Além do uso da tecnologia para comunicação, alguns trabalhos e processos jurídicos foram rapidamente digitalizados, como, por exemplo, os sistemas de arquivos, protocolos, relatórios diversos de faturamento, cobrança, reembolsos e, mais recentemente, vivenciamos a automação do sistema de trabalho híbrido, com a redução de espaço físico e rotatividade de estações de trabalho para permitir o retorno dos colaboradores aos escritórios. Já é notório que avançamos muitos anos em tecnologia e na metodologia de trabalho em consequência da crise.

Quanto à forma de atuação dos advogados, a evolução de alguns recursos é notória e começa a redesenhar as estruturas de negócios dos escritórios. A partir do uso da inteligência artificial, de dados e softwares, os trabalhos executados por uma única expertise, ou seja, por um único grupo de prática, tendem a ser “commoditizados”. Inevitável e felizmente, boa parte desse trabalho passa a ser realizado por ferramentas tecnológicas e de forma padronizada.

A tendência é que as entregas que cada escritório oferece se diferenciem principalmente em razão de critérios que a tecnologia não substituirá facilmente.

Heidi K. Gardner, professora da Universidade de Harvard, publicou em 2015 uma pesquisa demonstrando que os escritórios de advocacia que agregarão maior valor no futuro aos clientes são aqueles que capacitarem seus advogados em relação às indústrias em que os clientes atuam,  e que incentivem a organização de equipes multidisciplinares, com capacidade de apresentar soluções completas aos clientes. Essas equipes, pelo seu conhecimento da indústria, conseguem, inclusive, antecipar as necessidades dos clientes e organizar novas linhas de serviços. Surge aí uma migração do valor atribuído aos trabalhos que possam ser exercidos por um único advogado ou grupo de prática, àqueles que representem soluções que agreguem diferentes especialidades.

Parece-me clara a necessidade de inovar na forma com que os escritórios são estruturados. As bancas jurídicas tradicionais sempre tiveram os grupos de prática trabalhando como células separadas, inclusive sob o ponto de vista administrativo, o que abrange diretrizes de remuneração e reconhecimento. A estrutura de organização de grupos multidisciplinares em torno de indústrias nas quais os clientes atuam é uma estrutura conhecida como “colaborativa”, em contraposição à estrutura de grupos de prática que atuam individualmente, fazendo o chamado “cross selling” de trabalho de um grupo para o outro.

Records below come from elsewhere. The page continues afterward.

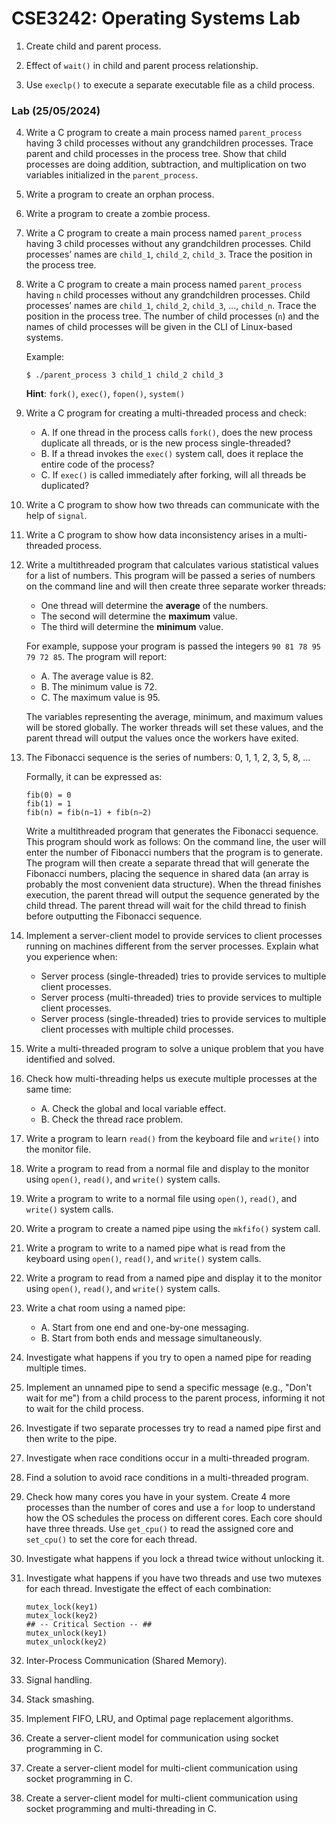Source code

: # CSE3242: Operating Systems Lab

1. Create child and parent process.

2. Effect of `wait()` in child and parent process relationship.

3. Use `execlp()` to execute a separate executable file as a child process.

### Lab (25/05/2024)

4. Write a C program to create a main process named `parent_process` having 3 child processes without any grandchildren processes. Trace parent and child processes in the process tree. Show that child processes are doing addition, subtraction, and multiplication on two variables initialized in the `parent_process`.

5. Write a program to create an orphan process.

6. Write a program to create a zombie process.

7. Write a C program to create a main process named `parent_process` having 3 child processes without any grandchildren processes. Child processes’ names are `child_1`, `child_2`, `child_3`. Trace the position in the process tree.

8. Write a C program to create a main process named `parent_process` having `n` child processes without any grandchildren processes. Child processes’ names are `child_1`, `child_2`, `child_3`, ..., `child_n`. Trace the position in the process tree. The number of child processes (`n`) and the names of child processes will be given in the CLI of Linux-based systems.

    Example:

    ```
    $ ./parent_process 3 child_1 child_2 child_3
    ```

    **Hint**: `fork()`, `exec()`, `fopen()`, `system()`

9. Write a C program for creating a multi-threaded process and check:
   - A. If one thread in the process calls `fork()`, does the new process duplicate all threads, or is the new process single-threaded?
   - B. If a thread invokes the `exec()` system call, does it replace the entire code of the process?
   - C. If `exec()` is called immediately after forking, will all threads be duplicated?

10. Write a C program to show how two threads can communicate with the help of `signal`.

11. Write a C program to show how data inconsistency arises in a multi-threaded process.

12. Write a multithreaded program that calculates various statistical values for a list of numbers. This program will be passed a series of numbers on the command line and will then create three separate worker threads:
    - One thread will determine the **average** of the numbers.
    - The second will determine the **maximum** value.
    - The third will determine the **minimum** value.
  
    For example, suppose your program is passed the integers `90 81 78 95 79 72 85`. The program will report:
    
    - A. The average value is 82.
    - B. The minimum value is 72.
    - C. The maximum value is 95.
    
    The variables representing the average, minimum, and maximum values will be stored globally. The worker threads will set these values, and the parent thread will output the values once the workers have exited.

13. The Fibonacci sequence is the series of numbers: 0, 1, 1, 2, 3, 5, 8, ...
   
    Formally, it can be expressed as:
    
    ```
    fib(0) = 0
    fib(1) = 1
    fib(n) = fib(n−1) + fib(n−2)
    ```
    
    Write a multithreaded program that generates the Fibonacci sequence. This program should work as follows: On the command line, the user will enter the number of Fibonacci numbers that the program is to generate. The program will then create a separate thread that will generate the Fibonacci numbers, placing the sequence in shared data (an array is probably the most convenient data structure). When the thread finishes execution, the parent thread will output the sequence generated by the child thread. The parent thread will wait for the child thread to finish before outputting the Fibonacci sequence.

14. Implement a server-client model to provide services to client processes running on machines different from the server processes. Explain what you experience when:
    - Server process (single-threaded) tries to provide services to multiple client processes.
    - Server process (multi-threaded) tries to provide services to multiple client processes.
    - Server process (single-threaded) tries to provide services to multiple client processes with multiple child processes.

15. Write a multi-threaded program to solve a unique problem that you have identified and solved.

16. Check how multi-threading helps us execute multiple processes at the same time:
    - A. Check the global and local variable effect.
    - B. Check the thread race problem.

17. Write a program to learn `read()` from the keyboard file and `write()` into the monitor file.

18. Write a program to read from a normal file and display to the monitor using `open()`, `read()`, and `write()` system calls.

19. Write a program to write to a normal file using `open()`, `read()`, and `write()` system calls.

20. Write a program to create a named pipe using the `mkfifo()` system call.

21. Write a program to write to a named pipe what is read from the keyboard using `open()`, `read()`, and `write()` system calls.

22. Write a program to read from a named pipe and display it to the monitor using `open()`, `read()`, and `write()` system calls.

23. Write a chat room using a named pipe:
    - A. Start from one end and one-by-one messaging.
    - B. Start from both ends and message simultaneously.

24. Investigate what happens if you try to open a named pipe for reading multiple times.

25. Implement an unnamed pipe to send a specific message (e.g., "Don't wait for me") from a child process to the parent process, informing it not to wait for the child process.

26. Investigate if two separate processes try to read a named pipe first and then write to the pipe.

27. Investigate when race conditions occur in a multi-threaded program.

28. Find a solution to avoid race conditions in a multi-threaded program.

29. Check how many cores you have in your system. Create 4 more processes than the number of cores and use a `for` loop to understand how the OS schedules the process on different cores. Each core should have three threads. Use `get_cpu()` to read the assigned core and `set_cpu()` to set the core for each thread.

30. Investigate what happens if you lock a thread twice without unlocking it.

31. Investigate what happens if you have two threads and use two mutexes for each thread. Investigate the effect of each combination:
    ```
    mutex_lock(key1)
    mutex_lock(key2)
    ## -- Critical Section -- ##
    mutex_unlock(key1)
    mutex_unlock(key2)
    ```

32. Inter-Process Communication (Shared Memory).

33. Signal handling.

34. Stack smashing.

35. Implement FIFO, LRU, and Optimal page replacement algorithms.

36. Create a server-client model for communication using socket programming in C.

37. Create a server-client model for multi-client communication using socket programming in C.

38. Create a server-client model for multi-client communication using socket programming and multi-threading in C.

O perfil do advogado do futuro também deve mudar. O conhecimento em tecnologia já é essencial, especialmente para os que estão iniciando a carreira. O advogado júnior terá a importante tarefa de customizar aos clientes as ferramentas digitais no mundo jurídico. Além de profundo conhecimento em informática, as habilidades interpessoais e de negociação serão ainda mais valorizadas, já que essas habilidades são de difícil substituição pela tecnologia.  Assim, a capacidade de colaborar em equipes diversas, lidar com pessoas e desenvolver o poder de negociação são alguns dos aspectos que devem ser abordados logo no início da formação profissional.

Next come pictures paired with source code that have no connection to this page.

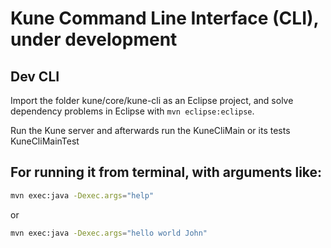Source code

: # Kune Command Line Interface (CLI), under development

## Dev CLI
Import the folder kune/core/kune-cli as an Eclipse project, and solve dependency problems in Eclipse with
`mvn eclipse:eclipse`.

Run the Kune server and afterwards run the KuneCliMain or its tests KuneCliMainTest

## For running it from terminal, with arguments like:

```bash
mvn exec:java -Dexec.args="help"
```

or

```bash
mvn exec:java -Dexec.args="hello world John"
```
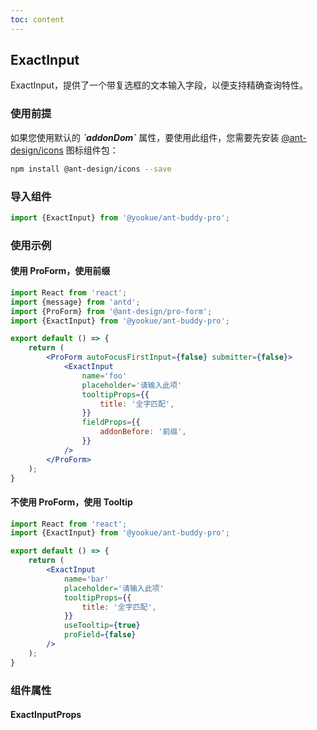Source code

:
 ```yaml
---
toc: content
---
```


## ExactInput

ExactInput，提供了一个带复选框的文本输入字段，以便支持精确查询特性。

### 使用前提

<Alert type='info'>
  如果您使用默认的 <b><i>`addonDom`</i></b> 属性，要使用此组件，您需要先安装 <a href='https://github.com/ant-design/ant-design-icons' target='_blank'>@ant-design/icons</a> 图标组件包：
</Alert>

```bash
npm install @ant-design/icons --save
```

### 导入组件

```jsx | pure
import {ExactInput} from '@yookue/ant-buddy-pro';
```

### 使用示例

#### 使用 ProForm，使用前缀

```jsx
import React from 'react';
import {message} from 'antd';
import {ProForm} from '@ant-design/pro-form';
import {ExactInput} from '@yookue/ant-buddy-pro';

export default () => {
    return (
        <ProForm autoFocusFirstInput={false} submitter={false}>
            <ExactInput
                name='foo'
                placeholder='请输入此项'
                tooltipProps={{
                    title: '全字匹配',
                }}
                fieldProps={{
                    addonBefore: '前缀',
                }}
            />
        </ProForm>
    );
}
```

#### 不使用 ProForm，使用 Tooltip

```jsx
import React from 'react';
import {ExactInput} from '@yookue/ant-buddy-pro';

export default () => {
    return (
        <ExactInput
            name='bar'
            placeholder='请输入此项'
            tooltipProps={{
                title: '全字匹配',
            }}
            useTooltip={true}
            proField={false}
        />
    );
}
```

### 组件属性

#### ExactInputProps

<API src="@/form/ExactInput/index.tsx" hideTitle></API>
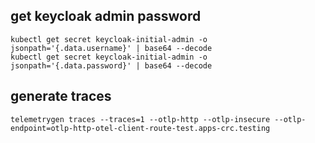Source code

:## get keycloak admin password
```
kubectl get secret keycloak-initial-admin -o jsonpath='{.data.username}' | base64 --decode
kubectl get secret keycloak-initial-admin -o jsonpath='{.data.password}' | base64 --decode
```

## generate traces
```
telemetrygen traces --traces=1 --otlp-http --otlp-insecure --otlp-endpoint=otlp-http-otel-client-route-test.apps-crc.testing
```

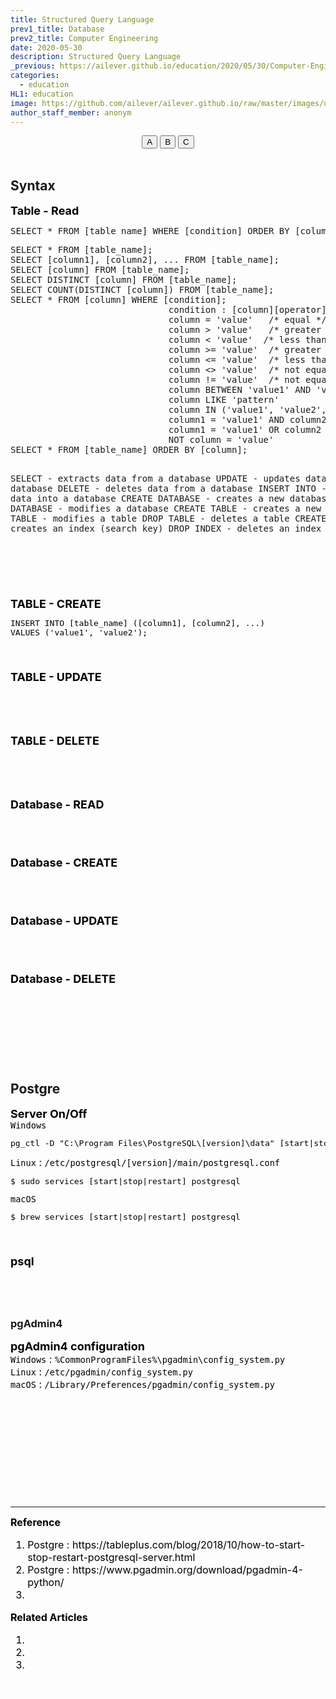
 ```yaml
---
title: Structured Query Language
prev1_title: Database
prev2_title: Computer Engineering
date: 2020-05-30
description: Structured Query Language
_previous: https://ailever.github.io/education/2020/05/30/Computer-Engineering/
categories:
  - education
HL1: education
image: https://github.com/ailever/ailever.github.io/raw/master/images/unsplash/gray_Computer_Engineering.png
author_staff_member: anonym
---
```


<!-- Top Block -->
<div align="center" class="top_btn_box">
  <button class="top_btn" type="button" onclick="location.href='#'">A</button>
  <button class="top_btn" type="button" onclick="location.href='#'">B</button>
  <button class="top_btn" type="button" onclick="location.href='#'">C</button>
</div><br>
<!-- Top Block -->

## Syntax
<!-- Content Block -->
<div align="left" style="font-size:large;font-weight:bold;color:black;background-color:unset;">Table - Read</div>
<pre class="python-code">
SELECT * FROM [table_name] WHERE [condition] ORDER BY [column] ASC|DESC;
</pre>
<pre class="python-code">
SELECT * FROM [table_name];
SELECT [column1], [column2], ... FROM [table_name];
SELECT [column] FROM [table_name];
SELECT DISTINCT [column] FROM [table_name];
SELECT COUNT(DISTINCT [column]) FROM [table_name];
SELECT * FROM [column] WHERE [condition];
                              condition : [column][operator][value]
                              column = 'value'   /* equal */
                              column > 'value'   /* greater than */
                              column < 'value'  /* less than */
                              column >= 'value'  /* greater than or equal */
                              column <= 'value'  /* less than or equal */
                              column <> 'value'  /* not equal */
                              column != 'value'  /* not equal */
                              column BETWEEN 'value1' AND 'value2'        
                              column LIKE 'pattern'	
                              column IN ('value1', 'value2', ...)
                              column1 = 'value1' AND column2 = 'value2' AND ...
                              column1 = 'value1' OR column2 = 'value2' OR ...
                              NOT column = 'value' 
SELECT * FROM [table_name] ORDER BY [column];

SELECT - extracts data from a database
UPDATE - updates data in a database
DELETE - deletes data from a database
INSERT INTO - inserts new data into a database
CREATE DATABASE - creates a new database
ALTER DATABASE - modifies a database
CREATE TABLE - creates a new table
ALTER TABLE - modifies a table
DROP TABLE - deletes a table
CREATE INDEX - creates an index (search key)
DROP INDEX - deletes an index

</pre>
<div align="left" style="font-size:medium;font-weight:normal;color:black;background-color:unset;">
  
<br><br></div>
<!-- Content Block -->


<!-- Content Block -->
<div align="left" style="font-size:large;font-weight:bold;color:black;background-color:unset;">TABLE - CREATE</div>
<div align="left" style="font-size:medium;font-weight:normal;color:black;background-color:unset;">
<pre class="python-code">
INSERT INTO [table_name] ([column1], [column2], ...)
VALUES ('value1', 'value2');
</pre>
<br><br></div>
<!-- Content Block -->

<!-- Content Block -->
<div align="left" style="font-size:large;font-weight:bold;color:black;background-color:unset;">TABLE - UPDATE</div>
<div align="left" style="font-size:medium;font-weight:normal;color:black;background-color:unset;">
<pre class="python-code">

</pre>
<br><br></div>
<!-- Content Block -->

<!-- Content Block -->
<div align="left" style="font-size:large;font-weight:bold;color:black;background-color:unset;">TABLE - DELETE</div>
<div align="left" style="font-size:medium;font-weight:normal;color:black;background-color:unset;">
<pre class="python-code">

</pre>
<br><br></div>
<!-- Content Block -->


<!-- Content Block -->
<div align="left" style="font-size:large;font-weight:bold;color:black;background-color:unset;">Database - READ</div>
<div align="left" style="font-size:medium;font-weight:normal;color:black;background-color:unset;">
  
<br><br></div>
<!-- Content Block -->

<!-- Content Block -->
<div align="left" style="font-size:large;font-weight:bold;color:black;background-color:unset;">Database - CREATE</div>
<div align="left" style="font-size:medium;font-weight:normal;color:black;background-color:unset;">
  
<br><br></div>
<!-- Content Block -->

<!-- Content Block -->
<div align="left" style="font-size:large;font-weight:bold;color:black;background-color:unset;">Database - UPDATE</div>
<div align="left" style="font-size:medium;font-weight:normal;color:black;background-color:unset;">
  
<br><br></div>
<!-- Content Block -->

<!-- Content Block -->
<div align="left" style="font-size:large;font-weight:bold;color:black;background-color:unset;">Database - DELETE</div>
<div align="left" style="font-size:medium;font-weight:normal;color:black;background-color:unset;">
  
<br><br></div>
<!-- Content Block -->



<br><br><br>
## Postgre
<!-- Content Block -->
<div align="left" style="font-size:large;font-weight:bold;color:black;background-color:unset;">Server On/Off</div>
<div align="left" style="font-size:medium;font-weight:normal;color:black;background-color:unset;">
<code class="code-title">Windows</code>
<pre class="shell-code">
pg_ctl -D "C:\Program Files\PostgreSQL\[version]\data" [start|stop|restart]  
</pre>
<code class="code-title">Linux</code> : <code class="code-path">/etc/postgresql/[version]/main/postgresql.conf</code>
<pre class="shell-code">
$ sudo services [start|stop|restart] postgresql  
</pre>
<code class="code-title">macOS</code>
<pre class="shell-code">
$ brew services [start|stop|restart] postgresql  
</pre>
<br><br></div>
<!-- Content Block -->


<!-- Content Block -->
<div align="left" style="font-size:large;font-weight:bold;color:black;background-color:unset;">psql</div>
<div align="left" style="font-size:medium;font-weight:normal;color:black;background-color:unset;">
  
<br><br></div>
<!-- Content Block -->



### pgAdmin4
<!-- Content Block -->
<div align="left" style="font-size:large;font-weight:bold;color:black;background-color:unset;">pgAdmin4 configuration</div>
<div align="left" style="font-size:medium;font-weight:normal;color:black;background-color:unset;">  
<code class="code-title">Windows</code> : <code class="code-path">%CommonProgramFiles%\pgadmin\config_system.py</code><br>
<code class="code-title">Linux</code> : <code class="code-path">/etc/pgadmin/config_system.py</code><br>
<code class="code-title">macOS</code> : <code class="code-path">/Library/Preferences/pgadmin/config_system.py</code><br>
<br><br></div>
<!-- Content Block -->








<!-- Content Block -->
<div align="left" style="font-size:medium;font-weight:normal;color:black;background-color:unset;">　<br><br></div>
<div align="left" style="font-size:medium;font-weight:normal;color:black;background-color:unset;">　<br><br></div>
<div align="left" style="font-size:medium;font-weight:normal;color:black;background-color:unset;">　<br><br></div>
<!-- Content Block -->

---

<!-- Reference Block -->
<div align="left" style="font-size:medium;font-weight:normal;color:black;background-color:unset;">
<b>Reference</b>
<ol>
  <li>Postgre : https://tableplus.com/blog/2018/10/how-to-start-stop-restart-postgresql-server.html</li>
  <li>Postgre : https://www.pgadmin.org/download/pgadmin-4-python/</li>
  <li></li>
</ol>
</div>
<!-- Reference Block -->

<!-- Article Block -->
<div align="left" style="font-size:medium;font-weight:normal;color:black;background-color:unset;">
<b>Related Articles</b>
<ol>
  <li></li>
  <li></li>
  <li></li>
</ol>
</div>
<!-- Article Block -->

<!-- Bottom Block -->
<div align="center" class="bottom_btn_box">
  <span class="bottom_btn"><a href="https://github.com/ailever/ailever.github.io/blob/master/_posts/education/2020-05-30-_CE-en-sql.md" target="_blank" style="color:white">Edit</a></span>
</div>
<!-- Bottom Block -->

<!-- Notice
# Mathematical Expression
- outline : $  $
- inline  : $$  $$

# Default Div Tag
- align : left, right, center
- font-size : xx-small, x-small, small, medium, large, x-large, xx-large
- font-weight : normal, bold
- color : red, orange, yellow, green, cyan, blue, purple, pink, white, gray, brown
- background-color : red, orange, yellow, green, cyan, blue, purple, pink, white, gray, brown

# Html Ref
- color code : https://htmlcolorcodes.com/
- tags : https://www.w3schools.com/tags/default.asp
- attributes : https://www.w3schools.com/tags/ref_attributes.asp
Notice -->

Sabemos que os advogados são conhecidos por serem, em sua maioria, conservadores e aversos a mudanças. A inovação na forma de trabalho dos escritórios de advocacia não é um processo simples, mas parece ser inevitável perante a irreversibilidade do avanço tecnológico. Trata-se de um exercício diário a todos os líderes de grupos de prática, de indústria ou administradores de escritórios.